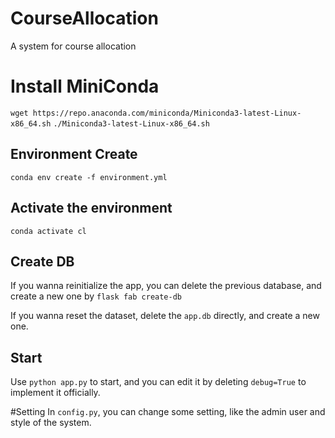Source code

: # CourseAllocation
A system for course allocation

# Install MiniConda
`wget https://repo.anaconda.com/miniconda/Miniconda3-latest-Linux-x86_64.sh`
`./Miniconda3-latest-Linux-x86_64.sh`

## Environment Create
`conda env create -f environment.yml`

## Activate the environment
`conda activate cl`

## Create DB
If you wanna reinitialize the app, you can delete the previous database, and create a new one by `flask fab create-db`

If you wanna reset the dataset, delete the `app.db` directly, and create a new one.

## Start
Use `python app.py` to start, and you can edit it by deleting `debug=True` to implement it officially.

#Setting
In `config.py`, you can change some setting, like the admin user and style of the system.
=======
** About this task **
A word-for-word copy of the entries above is needed, with every picture dropped.

** Exercise result **
Source code

: # CourseAllocation
A system for course allocation

# Install MiniConda
`wget https://repo.anaconda.com/miniconda/Miniconda3-latest-Linux-x86_64.sh`
`./Miniconda3-latest-Linux-x86_64.sh`

## Environment Create
`conda env create -f environment.yml`

## Activate the environment
`conda activate cl`

## Create DB
If you wanna reinitialize the app, you can delete the previous database, and create a new one by `flask fab create-db`

If you wanna reset the dataset, delete the `app.db` directly, and create a new one.

## Start
Use `python app.py` to start, and you can edit it by deleting `debug=True` to implement it officially.

#Setting
In `config.py`, you can change some setting, like the admin user and style of the system.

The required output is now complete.